■ **What the task requires**
From the records below, report the number of lines that contain "which", and add nothing.

(Data excerpts)
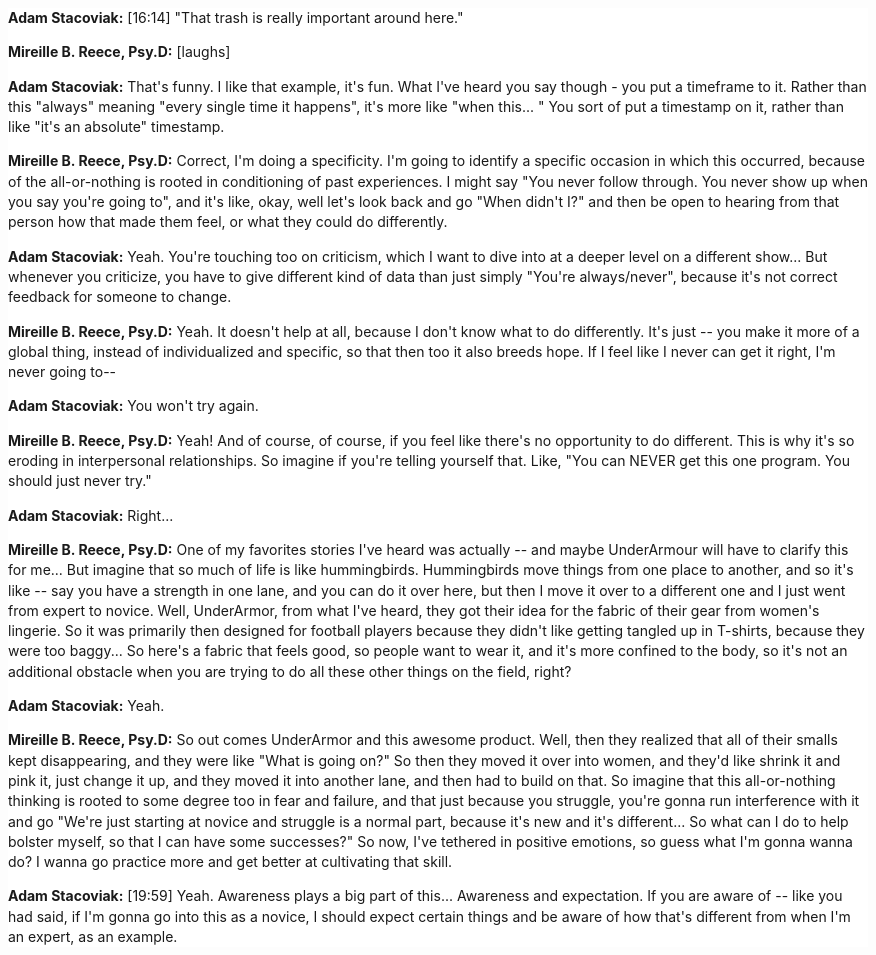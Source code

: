 **Adam Stacoviak:** \[16:14\] "That trash is really important around here."

**Mireille B. Reece, Psy.D:** \[laughs\]

**Adam Stacoviak:** That's funny. I like that example, it's fun. What I've heard you say though - you put a timeframe to it. Rather than this "always" meaning "every single time it happens", it's more like "when this... " You sort of put a timestamp on it, rather than like "it's an absolute" timestamp.

**Mireille B. Reece, Psy.D:** Correct, I'm doing a specificity. I'm going to identify a specific occasion in which this occurred, because of the all-or-nothing is rooted in conditioning of past experiences. I might say "You never follow through. You never show up when you say you're going to", and it's like, okay, well let's look back and go "When didn't I?" and then be open to hearing from that person how that made them feel, or what they could do differently.

**Adam Stacoviak:** Yeah. You're touching too on criticism, which I want to dive into at a deeper level on a different show... But whenever you criticize, you have to give different kind of data than just simply "You're always/never", because it's not correct feedback for someone to change.

**Mireille B. Reece, Psy.D:** Yeah. It doesn't help at all, because I don't know what to do differently. It's just -- you make it more of a global thing, instead of individualized and specific, so that then too it also breeds hope. If I feel like I never can get it right, I'm never going to--

**Adam Stacoviak:** You won't try again.

**Mireille B. Reece, Psy.D:** Yeah! And of course, of course, if you feel like there's no opportunity to do different. This is why it's so eroding in interpersonal relationships. So imagine if you're telling yourself that. Like, "You can NEVER get this one program. You should just never try."

**Adam Stacoviak:** Right...

**Mireille B. Reece, Psy.D:** One of my favorites stories I've heard was actually -- and maybe UnderArmour will have to clarify this for me... But imagine that so much of life is like hummingbirds. Hummingbirds move things from one place to another, and so it's like -- say you have a strength in one lane, and you can do it over here, but then I move it over to a different one and I just went from expert to novice. Well, UnderArmor, from what I've heard, they got their idea for the fabric of their gear from women's lingerie. So it was primarily then designed for football players because they didn't like getting tangled up in T-shirts, because they were too baggy... So here's a fabric that feels good, so people want to wear it, and it's more confined to the body, so it's not an additional obstacle when you are trying to do all these other things on the field, right?

**Adam Stacoviak:** Yeah.

**Mireille B. Reece, Psy.D:** So out comes UnderArmor and this awesome product. Well, then they realized that all of their smalls kept disappearing, and they were like "What is going on?" So then they moved it over into women, and they'd like shrink it and pink it, just change it up, and they moved it into another lane, and then had to build on that. So imagine that this all-or-nothing thinking is rooted to some degree too in fear and failure, and that just because you struggle, you're gonna run interference with it and go "We're just starting at novice and struggle is a normal part, because it's new and it's different... So what can I do to help bolster myself, so that I can have some successes?" So now, I've tethered in positive emotions, so guess what I'm gonna wanna do? I wanna go practice more and get better at cultivating that skill.

**Adam Stacoviak:** \[19:59\] Yeah. Awareness plays a big part of this... Awareness and expectation. If you are aware of -- like you had said, if I'm gonna go into this as a novice, I should expect certain things and be aware of how that's different from when I'm an expert, as an example.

■ **Exercise output**
2